WHAT TO PRODUCE —
Transcribe the data below verbatim from the line with "- Local SQLite queue for offline resilience" to the line with "### Phase 4: Advanced Features (Future)". Include both of those lines.
DATA LISTING: Begin
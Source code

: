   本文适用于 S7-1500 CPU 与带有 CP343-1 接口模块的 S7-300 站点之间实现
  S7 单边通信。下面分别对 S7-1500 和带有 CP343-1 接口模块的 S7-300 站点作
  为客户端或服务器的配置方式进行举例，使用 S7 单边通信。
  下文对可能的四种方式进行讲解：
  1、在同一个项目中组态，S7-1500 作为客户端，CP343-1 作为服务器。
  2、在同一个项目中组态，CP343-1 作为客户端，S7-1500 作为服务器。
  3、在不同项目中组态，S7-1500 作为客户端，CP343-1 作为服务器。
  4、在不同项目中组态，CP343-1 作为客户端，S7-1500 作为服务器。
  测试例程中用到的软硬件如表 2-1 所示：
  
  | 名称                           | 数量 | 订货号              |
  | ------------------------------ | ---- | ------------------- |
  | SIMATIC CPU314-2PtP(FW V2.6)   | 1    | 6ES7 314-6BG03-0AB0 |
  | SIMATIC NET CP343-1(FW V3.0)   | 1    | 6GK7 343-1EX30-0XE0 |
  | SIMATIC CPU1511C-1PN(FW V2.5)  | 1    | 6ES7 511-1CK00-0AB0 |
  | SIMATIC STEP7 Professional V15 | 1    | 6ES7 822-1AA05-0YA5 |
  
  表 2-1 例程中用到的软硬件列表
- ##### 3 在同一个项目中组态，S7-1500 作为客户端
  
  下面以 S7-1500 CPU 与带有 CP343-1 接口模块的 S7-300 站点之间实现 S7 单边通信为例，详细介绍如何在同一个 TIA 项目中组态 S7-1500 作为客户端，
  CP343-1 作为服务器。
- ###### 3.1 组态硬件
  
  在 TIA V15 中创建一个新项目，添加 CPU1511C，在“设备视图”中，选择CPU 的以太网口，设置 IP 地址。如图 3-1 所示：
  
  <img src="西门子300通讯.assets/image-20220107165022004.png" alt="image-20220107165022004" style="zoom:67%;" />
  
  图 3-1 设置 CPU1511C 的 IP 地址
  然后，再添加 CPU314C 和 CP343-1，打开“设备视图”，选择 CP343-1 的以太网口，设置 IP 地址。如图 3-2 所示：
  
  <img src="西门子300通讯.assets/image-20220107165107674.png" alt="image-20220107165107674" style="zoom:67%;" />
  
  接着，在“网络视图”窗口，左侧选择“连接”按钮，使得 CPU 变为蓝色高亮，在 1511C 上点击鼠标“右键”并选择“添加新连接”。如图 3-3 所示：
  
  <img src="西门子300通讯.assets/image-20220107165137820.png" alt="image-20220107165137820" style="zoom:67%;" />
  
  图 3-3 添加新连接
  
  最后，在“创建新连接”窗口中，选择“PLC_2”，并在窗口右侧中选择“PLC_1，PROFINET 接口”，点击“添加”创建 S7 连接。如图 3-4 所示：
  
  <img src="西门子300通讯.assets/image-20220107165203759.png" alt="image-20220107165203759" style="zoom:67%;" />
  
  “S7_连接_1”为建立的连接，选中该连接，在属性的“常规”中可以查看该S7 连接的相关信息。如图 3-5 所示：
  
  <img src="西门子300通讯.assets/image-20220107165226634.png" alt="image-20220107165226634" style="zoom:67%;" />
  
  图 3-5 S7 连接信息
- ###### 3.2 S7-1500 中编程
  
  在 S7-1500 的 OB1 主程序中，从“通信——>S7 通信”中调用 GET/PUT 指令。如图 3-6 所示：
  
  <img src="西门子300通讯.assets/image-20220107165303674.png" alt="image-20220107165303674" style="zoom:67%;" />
DATA LISTING: End
DATA LISTING: Begin
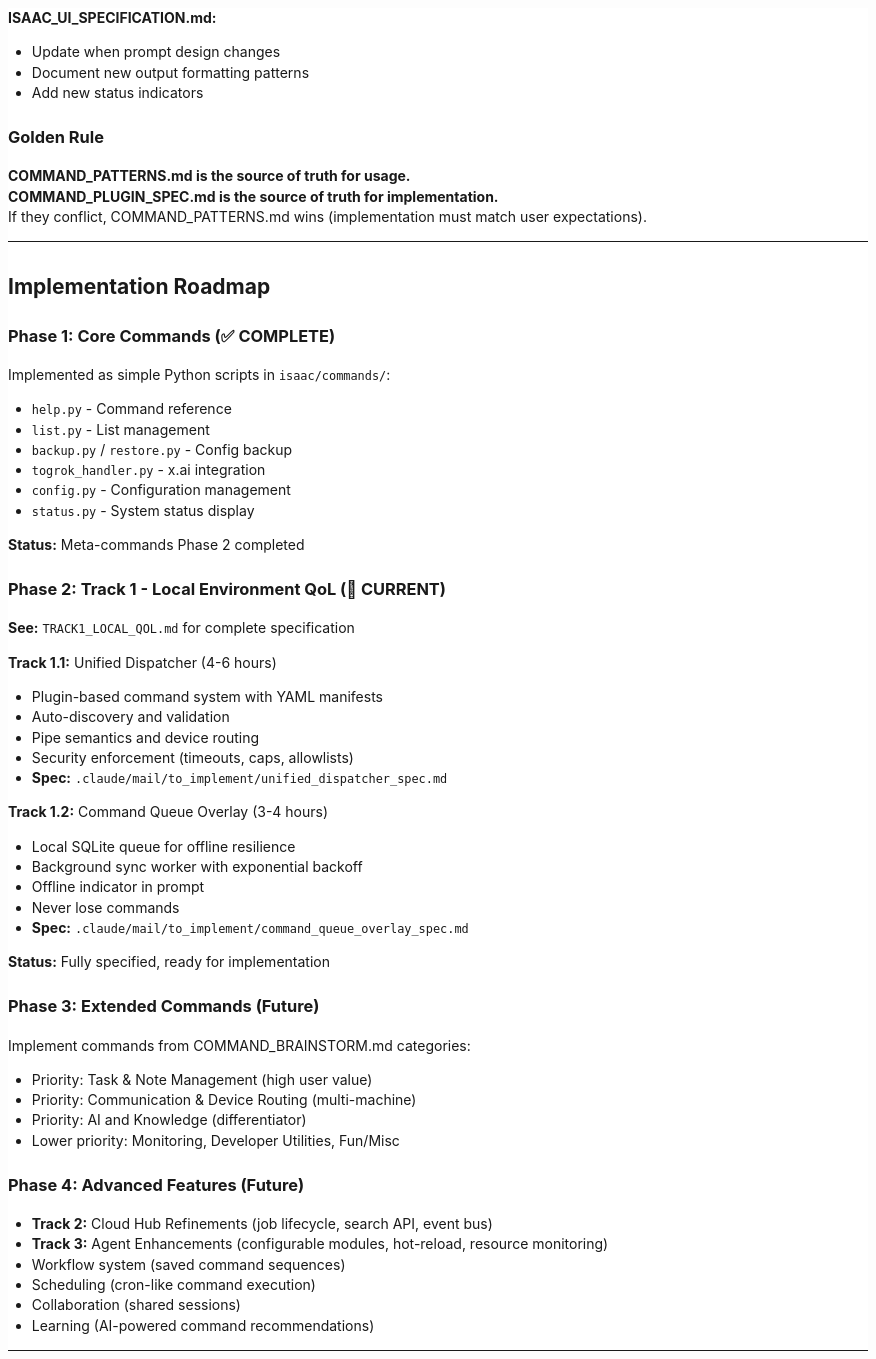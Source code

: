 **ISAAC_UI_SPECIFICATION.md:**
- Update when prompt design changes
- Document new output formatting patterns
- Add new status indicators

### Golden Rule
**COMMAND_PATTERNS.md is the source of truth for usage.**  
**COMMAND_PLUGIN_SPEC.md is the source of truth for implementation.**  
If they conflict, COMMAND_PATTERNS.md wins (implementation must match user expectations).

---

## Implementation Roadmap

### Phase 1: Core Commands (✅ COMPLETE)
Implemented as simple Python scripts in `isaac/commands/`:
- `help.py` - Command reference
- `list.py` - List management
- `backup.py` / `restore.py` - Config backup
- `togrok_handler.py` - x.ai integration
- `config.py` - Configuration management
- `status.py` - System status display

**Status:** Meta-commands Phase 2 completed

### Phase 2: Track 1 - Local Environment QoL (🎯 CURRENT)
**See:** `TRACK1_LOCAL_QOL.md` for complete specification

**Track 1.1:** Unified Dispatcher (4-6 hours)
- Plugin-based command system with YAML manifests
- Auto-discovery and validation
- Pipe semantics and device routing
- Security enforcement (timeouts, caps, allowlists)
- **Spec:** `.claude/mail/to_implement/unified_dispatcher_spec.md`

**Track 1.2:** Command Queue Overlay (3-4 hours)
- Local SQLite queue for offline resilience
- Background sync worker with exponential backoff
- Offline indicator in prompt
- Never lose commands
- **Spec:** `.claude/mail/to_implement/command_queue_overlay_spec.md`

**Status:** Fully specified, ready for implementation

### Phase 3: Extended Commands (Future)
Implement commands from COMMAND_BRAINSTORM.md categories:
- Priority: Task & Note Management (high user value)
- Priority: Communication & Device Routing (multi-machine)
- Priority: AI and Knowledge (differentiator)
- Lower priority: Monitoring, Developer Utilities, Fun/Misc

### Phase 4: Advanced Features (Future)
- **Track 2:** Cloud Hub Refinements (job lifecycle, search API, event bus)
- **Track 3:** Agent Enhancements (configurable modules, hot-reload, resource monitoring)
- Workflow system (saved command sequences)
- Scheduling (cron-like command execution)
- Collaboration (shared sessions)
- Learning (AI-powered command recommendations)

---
DATA LISTING: End
EXERCISE RESULT —
- Local SQLite queue for offline resilience
- Background sync worker with exponential backoff
- Offline indicator in prompt
- Never lose commands
- **Spec:** `.claude/mail/to_implement/command_queue_overlay_spec.md`

**Status:** Fully specified, ready for implementation

### Phase 3: Extended Commands (Future)
Implement commands from COMMAND_BRAINSTORM.md categories:
- Priority: Task & Note Management (high user value)
- Priority: Communication & Device Routing (multi-machine)
- Priority: AI and Knowledge (differentiator)
- Lower priority: Monitoring, Developer Utilities, Fun/Misc

### Phase 4: Advanced Features (Future)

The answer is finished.